5. Automated Machine Learning Will Take Over Tedious Tasks
Advances in artificial intelligence have enabled the development of automated machine learning (ML) software that helps data analysts perform a range of tasks. Many of these systems have proved very effective at performing the tasks they were built for, across fields such as bioinformatics, imaging, and natural language processing (NLP).
Automatic machine learning, or AutoML, automates the tedious, iterative process of developing models. With it, data scientists, analysts, and developers can build ML models at scale, with efficiency, and with consistent quality. One of the primary reasons for this tech's growth is that it will significantly reduce labor costs. Automation can reduce the time and effort required to build and optimize models, saving time and money.
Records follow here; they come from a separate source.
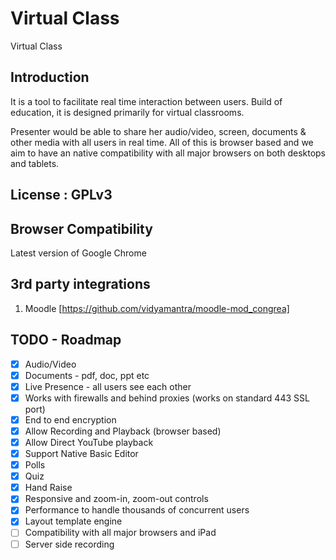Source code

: # Virtual Class
Virtual Class

## Introduction
It is a tool to facilitate real time interaction between users. Build of education, it is designed primarily for virtual classrooms.

Presenter would be able to share her audio/video, screen, documents & other media with all users in real time. All of this is browser based and we aim to have an native compatibility with all major browsers on both desktops and tablets.

## License : GPLv3

## Browser Compatibility
Latest version of Google Chrome

## 3rd party integrations
1) Moodle [https://github.com/vidyamantra/moodle-mod_congrea]

## TODO - Roadmap
- [x] Audio/Video
- [x] Documents - pdf, doc, ppt etc
- [x] Live Presence - all users see each other 
- [x] Works with firewalls and behind proxies (works on standard 443 SSL port)
- [x] End to end encryption
- [x] Allow Recording and Playback (browser based)
- [x] Allow Direct YouTube playback
- [x] Support Native Basic Editor
- [x] Polls
- [x] Quiz
- [x] Hand Raise
- [x] Responsive and zoom-in, zoom-out controls
- [x] Performance to handle thousands of concurrent users
- [x] Layout template engine
- [ ] Compatibility with all major browsers and iPad
- [ ] Server side recording
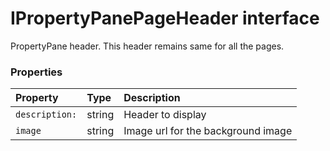 # IPropertyPanePageHeader interface

PropertyPane header. 
This header remains same for all the pages.



### Properties

| Property	   | Type	| Description|
|:-------------|:-------|:-----------|
|`description:`      | string | Header to display |
|`image`      | string | Image url for the background image |





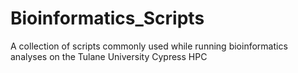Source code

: # Bioinformatics_Scripts
A collection of scripts commonly used while running bioinformatics analyses on the Tulane University Cypress HPC
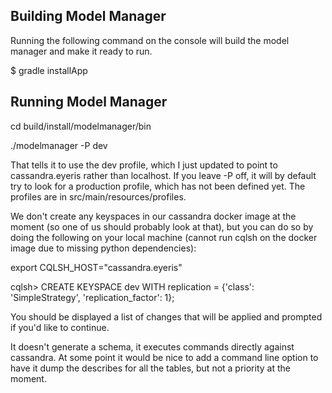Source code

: ## Building Model Manager

Running the following command on the console will build the model manager and make it ready to run.

$ gradle installApp

## Running Model Manager

cd build/install/modelmanager/bin

./modelmanager -P dev

That tells it to use the dev profile, which I just updated to point to cassandra.eyeris rather than localhost.  If you leave -P off, it will by default try to look for a production profile, which has not been defined yet.  The profiles are in src/main/resources/profiles.

We don't create any keyspaces in our cassandra docker image at the moment (so one of us should probably look at that), but you can do so by doing the following on your local machine (cannot run cqlsh on the docker image due to missing python dependencies):

export CQLSH_HOST="cassandra.eyeris"

cqlsh> CREATE KEYSPACE dev WITH replication = {'class': 'SimpleStrategy', 'replication_factor': 1};

You should be displayed a list of changes that will be applied and prompted if you'd like to continue.

It doesn't generate a schema, it executes commands directly against cassandra.  At some point it would be nice to add a command line option to have it dump the describes for all the tables, but not a priority at the moment.

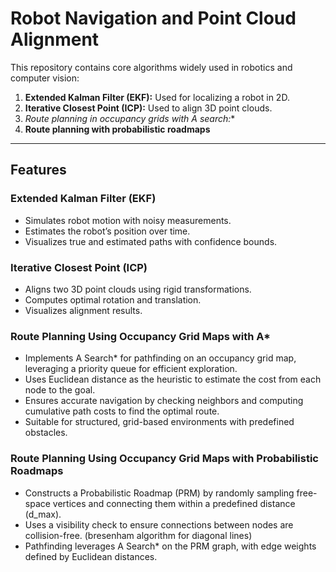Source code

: # Robot Navigation and Point Cloud Alignment

This repository contains core algorithms widely used in robotics and computer vision:

1. **Extended Kalman Filter (EKF):** Used for localizing a robot in 2D.  
2. **Iterative Closest Point (ICP):** Used to align 3D point clouds.
3. **Route planning in occupancy grids with A* search:** 
4. **Route planning with probabilistic roadmaps**

---

## Features

### Extended Kalman Filter (EKF)
- Simulates robot motion with noisy measurements.
- Estimates the robot’s position over time.  
- Visualizes true and estimated paths with confidence bounds.  

### Iterative Closest Point (ICP)
- Aligns two 3D point clouds using rigid transformations.  
- Computes optimal rotation and translation.  
- Visualizes alignment results.

### Route Planning Using Occupancy Grid Maps with A*
- Implements A Search* for pathfinding on an occupancy grid map, leveraging a priority queue for efficient exploration.
- Uses Euclidean distance as the heuristic to estimate the cost from each node to the goal.
- Ensures accurate navigation by checking neighbors and computing cumulative path costs to find the optimal route.
- Suitable for structured, grid-based environments with predefined obstacles.

### Route Planning Using Occupancy Grid Maps with Probabilistic Roadmaps
- Constructs a Probabilistic Roadmap (PRM) by randomly sampling free-space vertices and connecting them within a predefined distance (d_max).
- Uses a visibility check to ensure connections between nodes are collision-free. (bresenham algorithm for diagonal lines)
- Pathfinding leverages A Search* on the PRM graph, with edge weights defined by Euclidean distances.
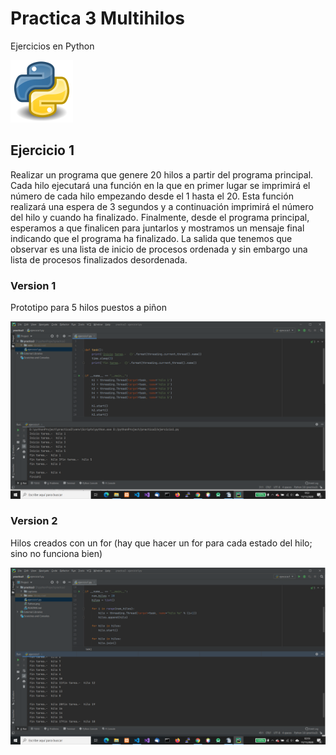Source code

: # Practica 3 Multihilos

Ejercicios en Python

![Screenshot](Python.png)

## Ejercicio 1

Realizar un programa que genere 20 hilos a partir del programa principal.
Cada hilo ejecutará una función en la que en primer lugar se imprimirá el número de cada hilo empezando desde el 1 hasta el 20.
Esta función realizará una espera de 3 segundos y a continuación imprimirá el número del hilo y cuando ha finalizado.
Finalmente, desde el programa principal, esperamos a que finalicen para juntarlos y mostramos un mensaje final indicando que el programa ha finalizado.
La salida que tenemos que observar es una lista de inicio de procesos ordenada y sin embargo una lista de procesos finalizados desordenada.

### Version 1

Prototipo para 5 hilos puestos a piñon

![Screenshot](/capturas/2020-11-11.png)

### Version 2

Hilos creados con un for (hay que hacer un for para cada estado del hilo; sino no funciona bien)

![Screenshot](/capturas/2020-11-11%20(1).png)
ML has been widely implemented in real-world applications. Some of the earliest applications of ML, including rule-based learning and prediction and verification in insurance, have evolved into systems used in real-world settings. ML can be applied to a wide range of areas, including literature research and information retrieval, with direct financial implications. ML and AI algorithms have been used in the development of virtual assistants.
The development of ML models has increased the possibilities for complex decision-making in finance and other areas, including financial arbitrage.
With the advent of Auto ML tools, everyday tasks like hyper-parameter tuning, model selection, experiment design, and API support will get automated. Developers and data scientists will then be able to focus on what matters most: their models and applications, rather than wasting time and energy managing low-level infrastructure.